:: Records

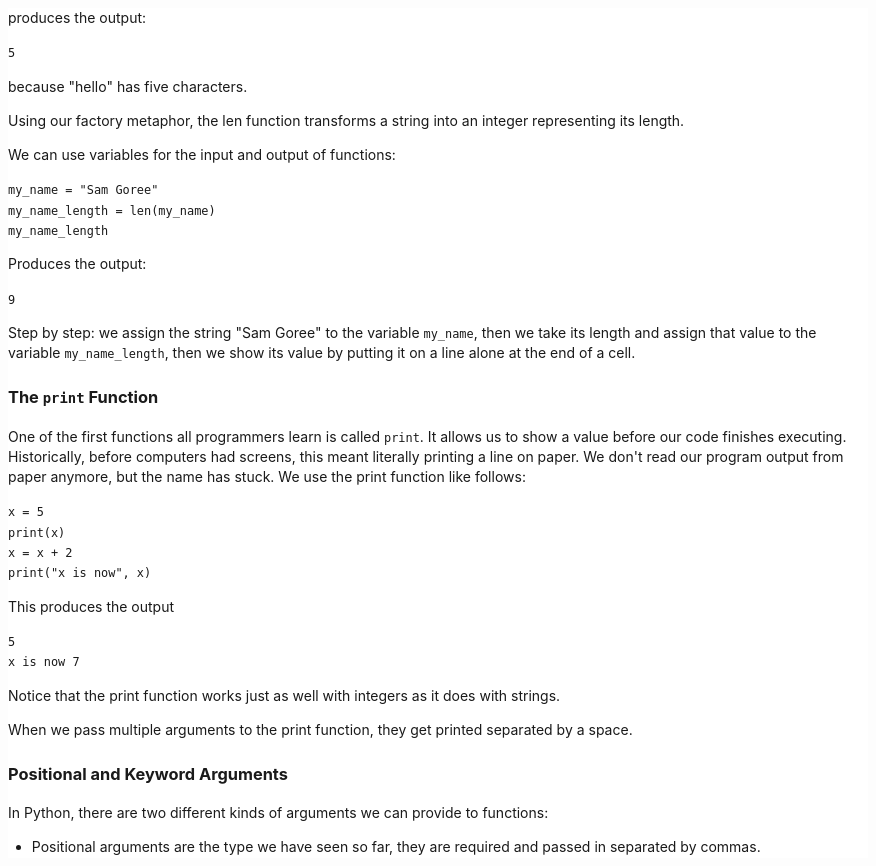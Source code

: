 produces the output:

```
5
```

because "hello" has five characters.

Using our factory metaphor, the len function transforms a string into an integer representing its length.

We can use variables for the input and output of functions:

```
my_name = "Sam Goree"
my_name_length = len(my_name)
my_name_length
```

Produces the output:

```
9
```

Step by step: we assign the string "Sam Goree" to the variable `my_name`, then we take its length and assign that value to the variable `my_name_length`, then we show its value by putting it on a line alone at the end of a cell. 

### The `print` Function

One of the first functions all programmers learn is called `print`. It allows us to show a value before our code finishes executing. Historically, before computers had screens, this meant literally printing a line on paper. We don't read our program output from paper anymore, but the name has stuck. We use the print function like follows:

```
x = 5
print(x)
x = x + 2
print("x is now", x)
```

This produces the output

```
5
x is now 7
```

Notice that the print function works just as well with integers as it does with strings.

When we pass multiple arguments to the print function, they get printed separated by a space.

### Positional and Keyword Arguments

In Python, there are two different kinds of arguments we can provide to functions:

* Positional arguments are the type we have seen so far, they are required and passed in separated by commas.
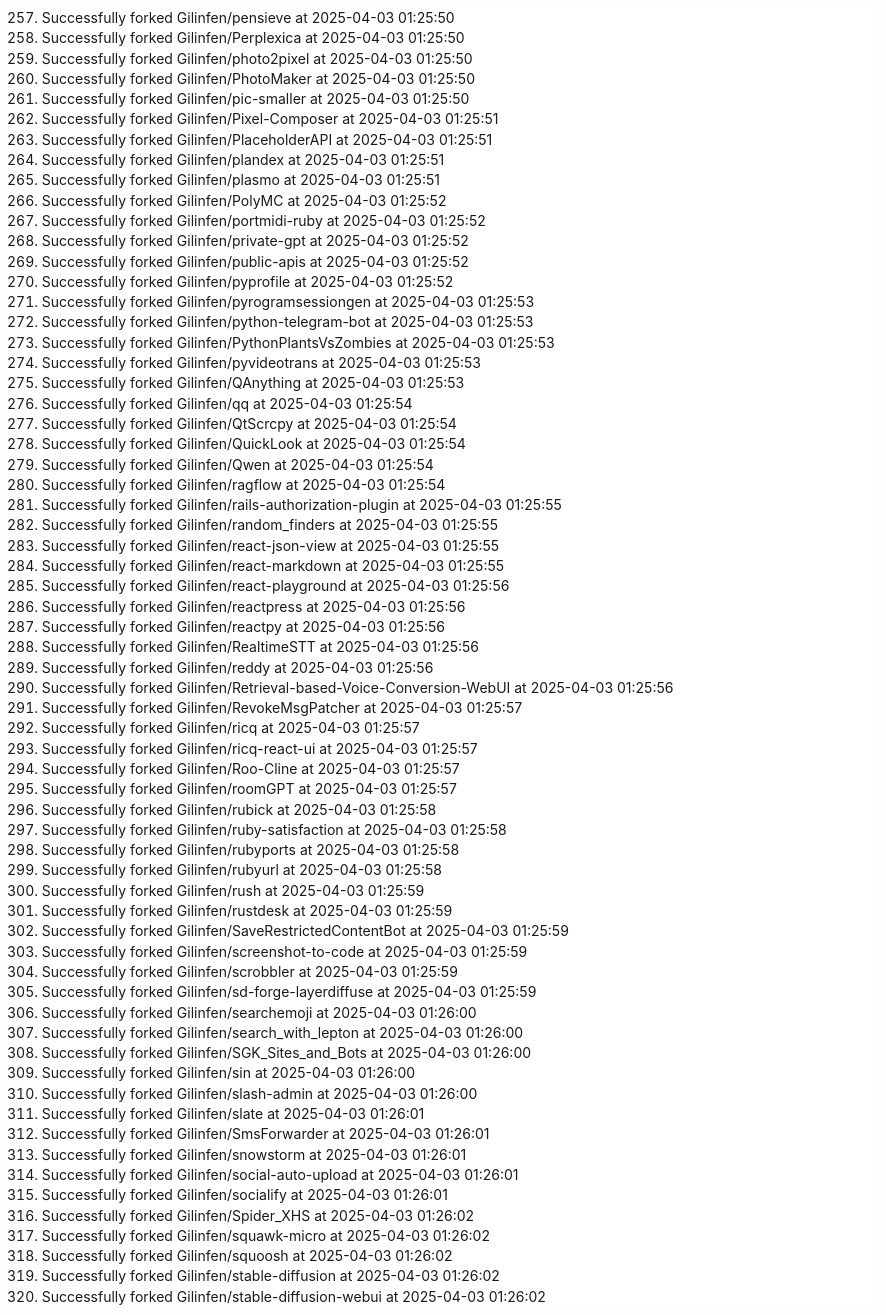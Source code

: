 257. Successfully forked Gilinfen/pensieve at 2025-04-03 01:25:50
258. Successfully forked Gilinfen/Perplexica at 2025-04-03 01:25:50
259. Successfully forked Gilinfen/photo2pixel at 2025-04-03 01:25:50
260. Successfully forked Gilinfen/PhotoMaker at 2025-04-03 01:25:50
261. Successfully forked Gilinfen/pic-smaller at 2025-04-03 01:25:50
262. Successfully forked Gilinfen/Pixel-Composer at 2025-04-03 01:25:51
263. Successfully forked Gilinfen/PlaceholderAPI at 2025-04-03 01:25:51
264. Successfully forked Gilinfen/plandex at 2025-04-03 01:25:51
265. Successfully forked Gilinfen/plasmo at 2025-04-03 01:25:51
266. Successfully forked Gilinfen/PolyMC at 2025-04-03 01:25:52
267. Successfully forked Gilinfen/portmidi-ruby at 2025-04-03 01:25:52
268. Successfully forked Gilinfen/private-gpt at 2025-04-03 01:25:52
269. Successfully forked Gilinfen/public-apis at 2025-04-03 01:25:52
270. Successfully forked Gilinfen/pyprofile at 2025-04-03 01:25:52
271. Successfully forked Gilinfen/pyrogramsessiongen at 2025-04-03 01:25:53
272. Successfully forked Gilinfen/python-telegram-bot at 2025-04-03 01:25:53
273. Successfully forked Gilinfen/PythonPlantsVsZombies at 2025-04-03 01:25:53
274. Successfully forked Gilinfen/pyvideotrans at 2025-04-03 01:25:53
275. Successfully forked Gilinfen/QAnything at 2025-04-03 01:25:53
276. Successfully forked Gilinfen/qq at 2025-04-03 01:25:54
277. Successfully forked Gilinfen/QtScrcpy at 2025-04-03 01:25:54
278. Successfully forked Gilinfen/QuickLook at 2025-04-03 01:25:54
279. Successfully forked Gilinfen/Qwen at 2025-04-03 01:25:54
280. Successfully forked Gilinfen/ragflow at 2025-04-03 01:25:54
281. Successfully forked Gilinfen/rails-authorization-plugin at 2025-04-03 01:25:55
282. Successfully forked Gilinfen/random_finders at 2025-04-03 01:25:55
283. Successfully forked Gilinfen/react-json-view at 2025-04-03 01:25:55
284. Successfully forked Gilinfen/react-markdown at 2025-04-03 01:25:55
285. Successfully forked Gilinfen/react-playground at 2025-04-03 01:25:56
286. Successfully forked Gilinfen/reactpress at 2025-04-03 01:25:56
287. Successfully forked Gilinfen/reactpy at 2025-04-03 01:25:56
288. Successfully forked Gilinfen/RealtimeSTT at 2025-04-03 01:25:56
289. Successfully forked Gilinfen/reddy at 2025-04-03 01:25:56
290. Successfully forked Gilinfen/Retrieval-based-Voice-Conversion-WebUI at 2025-04-03 01:25:56
291. Successfully forked Gilinfen/RevokeMsgPatcher at 2025-04-03 01:25:57
292. Successfully forked Gilinfen/ricq at 2025-04-03 01:25:57
293. Successfully forked Gilinfen/ricq-react-ui at 2025-04-03 01:25:57
294. Successfully forked Gilinfen/Roo-Cline at 2025-04-03 01:25:57
295. Successfully forked Gilinfen/roomGPT at 2025-04-03 01:25:57
296. Successfully forked Gilinfen/rubick at 2025-04-03 01:25:58
297. Successfully forked Gilinfen/ruby-satisfaction at 2025-04-03 01:25:58
298. Successfully forked Gilinfen/rubyports at 2025-04-03 01:25:58
299. Successfully forked Gilinfen/rubyurl at 2025-04-03 01:25:58
300. Successfully forked Gilinfen/rush at 2025-04-03 01:25:59
301. Successfully forked Gilinfen/rustdesk at 2025-04-03 01:25:59
302. Successfully forked Gilinfen/SaveRestrictedContentBot at 2025-04-03 01:25:59
303. Successfully forked Gilinfen/screenshot-to-code at 2025-04-03 01:25:59
304. Successfully forked Gilinfen/scrobbler at 2025-04-03 01:25:59
305. Successfully forked Gilinfen/sd-forge-layerdiffuse at 2025-04-03 01:25:59
306. Successfully forked Gilinfen/searchemoji at 2025-04-03 01:26:00
307. Successfully forked Gilinfen/search_with_lepton at 2025-04-03 01:26:00
308. Successfully forked Gilinfen/SGK_Sites_and_Bots at 2025-04-03 01:26:00
309. Successfully forked Gilinfen/sin at 2025-04-03 01:26:00
310. Successfully forked Gilinfen/slash-admin at 2025-04-03 01:26:00
311. Successfully forked Gilinfen/slate at 2025-04-03 01:26:01
312. Successfully forked Gilinfen/SmsForwarder at 2025-04-03 01:26:01
313. Successfully forked Gilinfen/snowstorm at 2025-04-03 01:26:01
314. Successfully forked Gilinfen/social-auto-upload at 2025-04-03 01:26:01
315. Successfully forked Gilinfen/socialify at 2025-04-03 01:26:01
316. Successfully forked Gilinfen/Spider_XHS at 2025-04-03 01:26:02
317. Successfully forked Gilinfen/squawk-micro at 2025-04-03 01:26:02
318. Successfully forked Gilinfen/squoosh at 2025-04-03 01:26:02
319. Successfully forked Gilinfen/stable-diffusion at 2025-04-03 01:26:02
320. Successfully forked Gilinfen/stable-diffusion-webui at 2025-04-03 01:26:02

::::

• **To do**
Your response should contain each line of the listing in which the word "Positional" occurs.

• **Answer for this exercise**
### Positional and Keyword Arguments
* Positional arguments are the type we have seen so far, they are required and passed in separated by commas.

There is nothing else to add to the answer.